By 'independent', I mean not associated with any HSP or other DirecTV direct contractor; the number of jobs they screw up can be looked at as 'low hanging fruit', if you know what you're doing.

If you have a background in C-Band, other DBS, or even decent level 'cable' work, along with maybe some commercial background in satellite or microwave installation or repair, you can probably hustle quite a bit of work again, from those jobs that the HSP's and the like drop the ball on. All the MDU folks I consult with do tons of work like that. Of course, we're a big city, and Arkansas doesn't quite qualify in that league.

But I've done a TON of work all over the 'mid-states' region (Arkansas, Tennessee, etc.), and there may be lots of work for the independent guy out the rural way.

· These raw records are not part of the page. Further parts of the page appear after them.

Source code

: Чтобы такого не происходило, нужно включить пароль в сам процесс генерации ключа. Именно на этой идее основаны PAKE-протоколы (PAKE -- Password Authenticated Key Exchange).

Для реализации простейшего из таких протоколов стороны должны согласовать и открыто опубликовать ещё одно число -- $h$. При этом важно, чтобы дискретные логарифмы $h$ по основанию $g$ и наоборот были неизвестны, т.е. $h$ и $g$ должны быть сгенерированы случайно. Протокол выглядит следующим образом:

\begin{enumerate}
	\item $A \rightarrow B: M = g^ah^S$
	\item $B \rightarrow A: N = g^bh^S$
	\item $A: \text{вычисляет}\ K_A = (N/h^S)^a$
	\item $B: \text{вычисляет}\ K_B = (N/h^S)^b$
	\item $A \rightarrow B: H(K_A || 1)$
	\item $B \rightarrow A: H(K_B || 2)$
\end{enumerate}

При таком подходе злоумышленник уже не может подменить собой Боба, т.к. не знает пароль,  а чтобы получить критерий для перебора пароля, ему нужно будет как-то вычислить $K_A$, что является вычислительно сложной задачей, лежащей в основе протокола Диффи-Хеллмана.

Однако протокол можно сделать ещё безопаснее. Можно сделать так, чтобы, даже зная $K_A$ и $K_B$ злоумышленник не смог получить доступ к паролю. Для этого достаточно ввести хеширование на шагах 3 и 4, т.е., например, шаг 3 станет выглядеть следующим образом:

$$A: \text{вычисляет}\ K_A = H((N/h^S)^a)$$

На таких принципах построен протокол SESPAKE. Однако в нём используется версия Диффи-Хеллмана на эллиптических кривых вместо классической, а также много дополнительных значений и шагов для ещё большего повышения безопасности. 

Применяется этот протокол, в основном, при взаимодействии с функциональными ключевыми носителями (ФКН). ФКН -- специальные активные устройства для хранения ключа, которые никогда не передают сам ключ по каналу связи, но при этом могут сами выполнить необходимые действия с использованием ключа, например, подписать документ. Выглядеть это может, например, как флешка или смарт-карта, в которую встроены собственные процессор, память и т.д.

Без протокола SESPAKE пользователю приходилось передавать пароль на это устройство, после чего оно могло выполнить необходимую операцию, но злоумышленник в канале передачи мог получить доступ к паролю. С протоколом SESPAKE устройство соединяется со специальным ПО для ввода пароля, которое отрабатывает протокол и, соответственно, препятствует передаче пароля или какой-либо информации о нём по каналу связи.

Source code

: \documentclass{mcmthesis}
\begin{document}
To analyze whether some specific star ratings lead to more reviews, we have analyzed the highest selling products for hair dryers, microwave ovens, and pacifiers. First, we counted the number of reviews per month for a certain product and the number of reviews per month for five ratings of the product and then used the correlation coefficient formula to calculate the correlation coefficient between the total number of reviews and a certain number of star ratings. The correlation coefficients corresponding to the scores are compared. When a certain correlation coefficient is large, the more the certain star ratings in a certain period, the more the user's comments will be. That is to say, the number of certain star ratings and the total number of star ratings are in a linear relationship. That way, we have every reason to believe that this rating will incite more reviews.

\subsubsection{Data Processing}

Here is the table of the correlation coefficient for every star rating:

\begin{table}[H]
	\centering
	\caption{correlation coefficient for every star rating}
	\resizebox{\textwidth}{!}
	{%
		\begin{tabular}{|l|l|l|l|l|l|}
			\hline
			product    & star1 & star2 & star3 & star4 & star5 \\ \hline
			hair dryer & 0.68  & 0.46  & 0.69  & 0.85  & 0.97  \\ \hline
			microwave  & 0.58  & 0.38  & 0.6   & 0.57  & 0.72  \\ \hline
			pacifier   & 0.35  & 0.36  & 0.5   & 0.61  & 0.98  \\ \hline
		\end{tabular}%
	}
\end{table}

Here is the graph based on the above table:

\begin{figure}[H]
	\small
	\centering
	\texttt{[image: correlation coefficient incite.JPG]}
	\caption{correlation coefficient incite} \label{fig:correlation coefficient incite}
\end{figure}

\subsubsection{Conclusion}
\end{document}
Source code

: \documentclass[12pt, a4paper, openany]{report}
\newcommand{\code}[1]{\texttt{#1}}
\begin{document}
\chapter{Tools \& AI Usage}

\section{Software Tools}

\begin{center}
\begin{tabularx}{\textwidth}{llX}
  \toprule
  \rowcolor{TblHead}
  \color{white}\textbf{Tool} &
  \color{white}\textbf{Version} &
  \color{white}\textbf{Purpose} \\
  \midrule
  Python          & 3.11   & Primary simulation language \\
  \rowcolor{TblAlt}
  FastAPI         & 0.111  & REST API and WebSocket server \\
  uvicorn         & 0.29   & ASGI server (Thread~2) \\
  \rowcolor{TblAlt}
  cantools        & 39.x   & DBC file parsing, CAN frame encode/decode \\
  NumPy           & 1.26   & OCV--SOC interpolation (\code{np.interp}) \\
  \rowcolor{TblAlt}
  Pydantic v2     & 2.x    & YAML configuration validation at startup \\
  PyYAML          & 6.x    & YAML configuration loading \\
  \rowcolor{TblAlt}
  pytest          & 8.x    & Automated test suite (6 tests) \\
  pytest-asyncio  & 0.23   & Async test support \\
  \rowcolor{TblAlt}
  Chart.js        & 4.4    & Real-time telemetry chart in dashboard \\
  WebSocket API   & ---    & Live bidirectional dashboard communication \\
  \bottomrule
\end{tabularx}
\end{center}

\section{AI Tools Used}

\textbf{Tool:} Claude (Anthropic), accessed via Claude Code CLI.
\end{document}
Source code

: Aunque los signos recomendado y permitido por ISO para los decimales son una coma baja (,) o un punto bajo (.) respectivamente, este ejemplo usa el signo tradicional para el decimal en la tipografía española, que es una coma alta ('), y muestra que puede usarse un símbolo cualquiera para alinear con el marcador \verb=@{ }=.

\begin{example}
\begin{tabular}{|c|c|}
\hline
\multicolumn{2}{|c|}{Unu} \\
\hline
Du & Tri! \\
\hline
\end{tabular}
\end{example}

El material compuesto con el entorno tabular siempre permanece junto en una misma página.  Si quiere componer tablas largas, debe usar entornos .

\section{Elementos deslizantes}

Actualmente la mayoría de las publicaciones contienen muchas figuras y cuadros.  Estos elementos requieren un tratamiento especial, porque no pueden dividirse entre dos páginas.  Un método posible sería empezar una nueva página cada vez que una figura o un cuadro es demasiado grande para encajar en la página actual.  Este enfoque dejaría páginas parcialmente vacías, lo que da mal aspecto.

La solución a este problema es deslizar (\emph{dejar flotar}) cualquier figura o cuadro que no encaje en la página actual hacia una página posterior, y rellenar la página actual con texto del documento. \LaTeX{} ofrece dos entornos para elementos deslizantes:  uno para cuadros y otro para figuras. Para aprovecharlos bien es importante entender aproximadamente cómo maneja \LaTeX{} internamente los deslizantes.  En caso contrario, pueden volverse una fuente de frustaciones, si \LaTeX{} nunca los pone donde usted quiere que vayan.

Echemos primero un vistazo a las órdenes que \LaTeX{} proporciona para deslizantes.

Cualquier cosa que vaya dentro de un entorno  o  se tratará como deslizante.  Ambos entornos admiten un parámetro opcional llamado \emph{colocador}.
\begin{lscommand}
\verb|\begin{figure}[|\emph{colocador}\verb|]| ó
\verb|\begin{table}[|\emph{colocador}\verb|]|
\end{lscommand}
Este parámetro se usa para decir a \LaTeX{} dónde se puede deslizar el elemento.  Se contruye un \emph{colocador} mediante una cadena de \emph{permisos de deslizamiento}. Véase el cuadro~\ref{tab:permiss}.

The HSP's may be even more... whacked up than they are in the 'bigs'!

Word of mouth is of course, a big part of it. Do good work, even if your prices are above the HSP's, and folks will beat a path to your door. Get on a good basis with the small electronics stores in your area, and they'll be able to feed business your way.

Get your ducks (state licensing and tax stuff) in order, and go to it. You can start out 'on the side', and work up from there.


----------



## joeeldr (Oct 31, 2006)

1948GG said:


> After reading the hoops you have to jump through, and the 'tales of woe' as to those who are actually 'gainfully' employed by the HSP's, you may find the best route to go may be as a complete independent, or working for one.
> 
> By 'independent', I mean not associated with any HSP or other DirecTV direct contractor; the number of jobs they screw up can be looked at as 'low hanging fruit', if you know what you're doing.
> 
> ...


Thanks for the tips, everything you can tell me about being independent would be very useful to me.:goodjob:


----------



## Mertzen (Dec 8, 2006)

IIP said:


> You can make money as a DirecTV retailer, BUT even that can be difficult. Many customers won't pass a credit check and will have to pay a $200 activation fee (most customers won't/can't pay this), and the retailer risks losing (being charged back for) his sales commission if the customer cancels within the first year.


That down payment applies also with a direct order not sure what it was brought up. You're right about the charge back. The D* systems is ass backwards.
We can qualify a customer, install and activate but then their system looks for old accounts. If one is found we get the charge back. not sure why that can be done before the order. And if it is a regular cancel withing 12 months we get charged back AND the cust has to pay the ETF. Double bonus for D*.



IIP said:


> DirecTV encourages retailers to send their installs to the HSP program in any event.


Really? Maybe BB or CC but not regular retail stores.


----------